What Are Snapchat Streaks

Not too long ago, Instagram likes were the order of the day. Today’s parents have something else to deal with when it comes to privacy and their family: Snapchat streaks. If you’re clueless about what this means, don’t feel bad! Teens seem particularly addicted to keeping their Snap streaks alive; a months-long streak is a key bragging right in their arsenal. You begin a “streak” when you send a direct snap to each other for multiple days without missing a day. Snapchat is definitely on the streak bandwagon. With streaks lasting longer than 100 days, Snapchat rewards you and your streak partner with special emojis.

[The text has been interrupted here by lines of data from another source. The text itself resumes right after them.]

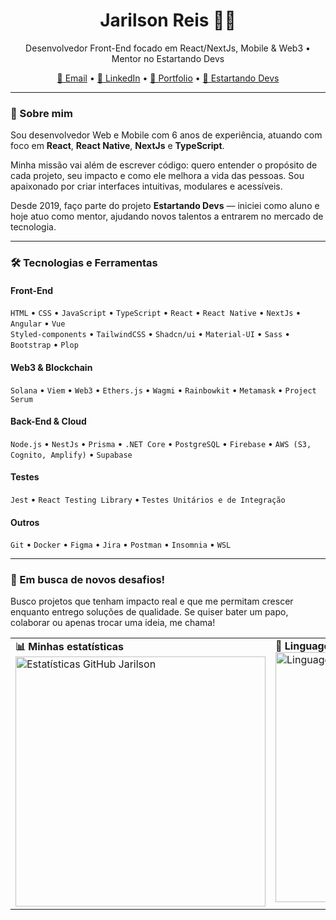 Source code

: <h1 align="center">Jarilson Reis 👨‍💻</h1>

<p align="center">
  Desenvolvedor Front-End focado em React/NextJs, Mobile & Web3 • Mentor no Estartando Devs
</p>

<p align="center">
  <a href="mailto:jarilson.rk@gmail.com">📧 Email</a> • 
  <a href="https://www.linkedin.com/in/jarilson-reis">🔗 LinkedIn</a> • 
  <a href="https://jarilsonreis.vercel.app/">🔗 Portfolio</a> • 
  <a href="https://www.estartandodevs.com.br/">🌱 Estartando Devs</a>
</p>

---

### 👋 Sobre mim
Sou desenvolvedor Web e Mobile com 6 anos de experiência, atuando com foco em **React**, **React Native**, **NextJs** e **TypeScript**.

Minha missão vai além de escrever código: quero entender o propósito de cada projeto, seu impacto e como ele melhora a vida das pessoas. Sou apaixonado por criar interfaces intuitivas, modulares e acessíveis.

Desde 2019, faço parte do projeto **Estartando Devs** — iniciei como aluno e hoje atuo como mentor, ajudando novos talentos a entrarem no mercado de tecnologia.

---

### 🛠️ Tecnologias e Ferramentas

#### **Front-End**
`HTML` • `CSS` • `JavaScript` • `TypeScript` • `React` • `React Native` • `NextJs` • `Angular` • `Vue`   
`Styled-components` • `TailwindCSS` • `Shadcn/ui` • `Material-UI` • `Sass` • `Bootstrap` • `Plop`

#### **Web3 & Blockchain**
`Solana` • `Viem` • `Web3` • `Ethers.js` • `Wagmi` • `Rainbowkit` • `Metamask` • `Project Serum`

#### **Back-End & Cloud**
`Node.js` • `NestJs` • `Prisma` • `.NET Core` • `PostgreSQL` • `Firebase` • `AWS (S3, Cognito, Amplify)` • `Supabase`

#### **Testes**
`Jest` • `React Testing Library` • `Testes Unitários e de Integração`

#### **Outros**
`Git` • `Docker` • `Figma` • `Jira` • `Postman` • `Insomnia` • `WSL`

---

### 🚀 Em busca de novos desafios!

Busco projetos que tenham impacto real e que me permitam crescer enquanto entrego soluções de qualidade. Se quiser bater um papo, colaborar ou apenas trocar uma ideia, me chama!

<div align="start">
  <table>
    <tr>
      <td valign="top">
        <strong>📊 Minhas estatísticas</strong><br/>
        <img src="https://github-readme-stats.vercel.app/api?username=Junior331&layout=compact&show_icons=true&theme=dark&hide_border=true&hide_title=true&locale=pt-br&title_color=58a6ff&icon_color=58a6ff&text_color=fff&bg_color=0d1117" width="400" alt="Estatísticas GitHub Jarilson" />
      </td>
      <td valign="top">
        <strong>🧠 Linguagens mais usadas</strong><br/>
        <img src="https://github-readme-stats.vercel.app/api/top-langs/?username=Junior331&layout=compact&theme=dark&hide_border=true&hide_title=true&locale=pt-br&title_color=adbac7&text_color=fff&bg_color=0d1117&border_color=58a6ff" width="400" alt="Linguagens mais usadas" />
      </td>
    </tr>
  </table>
</div>

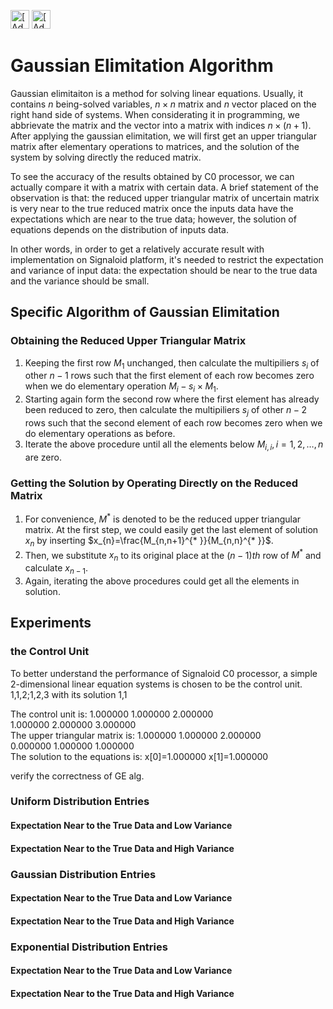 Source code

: [<img src="https://assets.signaloid.io/add-to-signaloid-cloud-logo-dark-v6.png#gh-dark-mode-only" alt="[Add to signaloid.io]" height="30">](https://signaloid.io/repositories?connect=https://github.com/signaloid/Signaloid-Demo-General-C#gh-dark-mode-only)
[<img src="https://assets.signaloid.io/add-to-signaloid-cloud-logo-light-v6.png#gh-light-mode-only" alt="[Add to signaloid.io]" height="30">](https://signaloid.io/repositories?connect=https://github.com/signaloid/Signaloid-Demo-General-C#gh-light-mode-only)

# Gaussian Elimitation Algorithm
Gaussian elimitaiton is a method for solving linear equations. Usually, it contains $n$ being-solved variables, $n\times n$ matrix and $n$ vector placed on the right hand side of systems. When considerating it in programming, we abbrievate the matrix and the vector into a matrix with indices $n\times (n+1)$. After applying the gaussian elimitation, we will first get an upper triangular matrix after elementary operations to matrices, and the solution of the system by solving directly the reduced matrix. 

To see the accuracy of the results obtained by C0 processor, we can actually compare it with a matrix with certain data. A brief statement of the observation is that: the reduced upper triangular matrix of uncertain matrix is very near to the true reduced matrix once the inputs data have the expectations which are near to the true data; however, the solution of equations depends on the distribution of inputs data.

In other words, in order to get a relatively accurate result with implementation on Signaloid platform, it's needed to restrict the expectation and variance of input data: the expectation should be near to the true data and the variance should be small.
## Specific Algorithm of Gaussian Elimitation
### Obtaining the Reduced Upper Triangular Matrix
1. Keeping the first row $M_{1}$ unchanged, then calculate the multipiliers $s_{i}$ of other $n-1$ rows such that the first element of each row becomes zero when we do elementary operation $M_{i}-s_{i}\times M_{1}$.
2. Starting again form the second row where the first element has already been reduced to zero, then calculate the multipiliers $s_{j}$ of other $n-2$ rows such that the second element of each row becomes zero when we do elementary operations as before.
3. Iterate the above procedure until all the elements below $M_{i,i},i=1,2,\dots, n$ are zero.


### Getting the Solution by Operating Directly on the Reduced Matrix
1. For convenience, $M^{* }$ is denoted to be the reduced upper triangular matrix. At the first step, we could easily get the last element of solution $x_{n}$ by inserting $x_{n}=\frac{M_{n,n+1}^{* }}{M_{n,n}^{* }}$.
2. Then, we substitute $x_{n}$ to its original place at the $(n-1)th$ row of $M^{* }$ and calculate $x_{n-1}$.
3. Again, iterating the above procedures could get all the elements in solution.

## Experiments 
### the Control Unit
To better understand the performance of Signaloid C0 processor, a simple 2-dimensional linear equation systems is chosen to be the control unit.
1,1,2;1,2,3
with its solution 1,1

The control unit is:
1.000000	1.000000	2.000000	
1.000000	2.000000	3.000000	
The upper triangular matrix is:
1.000000	1.000000	2.000000	
0.000000	1.000000	1.000000	
The solution to the equations is:
x[0]=1.000000	x[1]=1.000000	

verify the correctness of GE alg.

### Uniform Distribution Entries

#### Expectation Near to the True Data and Low Variance
#### Expectation Near to the True Data and High Variance

### Gaussian Distribution Entries

#### Expectation Near to the True Data and Low Variance
#### Expectation Near to the True Data and High Variance

### Exponential Distribution Entries

#### Expectation Near to the True Data and Low Variance
#### Expectation Near to the True Data and High Variance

For kids and teens, streaks are a way of proving your commitment to a friendship. If you’ve kept the streak alive for several months, then you’re reluctant to lose it — or you risk losing touch with someone who has become important to you. Predictably, this can lead to problems: When your children will do anything to keep a streak alive, their concerns about their own emotional health and digital security lose out.

Keeping Streaks Alive

There’s no “do over” for a broken streak — it’s simply broken — which leads some people to hand their password out to friends to keep their streaks alive if the kid will not have access to their phone. Whether that’s due to losing their phone as a punishment from parents or due to a trip outside the country, the result is the same: someone else has access to your name and personal information and is being given express permission to impersonate you on Snapchat. Children don’t really think about it in this way, but that’s a great deal of power that you’re handing over to someone. The current longest Snap streak is over 1,200 days, or a blistering 171 weeks.

This level of friendship is clearly something that requires a commitment on both sides, but whether that level is healthy or the catalyst for a dangerous compulsion is an open question. Most parents want their children to focus on streaks like the number of consecutive days they turn in their homework on time or the number of meals in a row at which they eat vegetables. Commitments require thought and energy; committing to a Snapchat streak is, at best, banal entertainment that provides yet another reason for your children to stare at their phones. At worst, who knows?

Snapchat is not the only social media app looking for gimmicky ways to drive engagement. Instagram and Facebook live stories are real-time ways to add video and audio excitement. Indeed, the constantly-scrolling list of conversations is difficult for people of all ages to put down. Unfortunately, it’s becoming increasingly difficult to shield your children from unsavory influencers on various social media platforms. The best option is always to maintain the lines of communication — and encourage children and teens to limit the amount of screen time every day.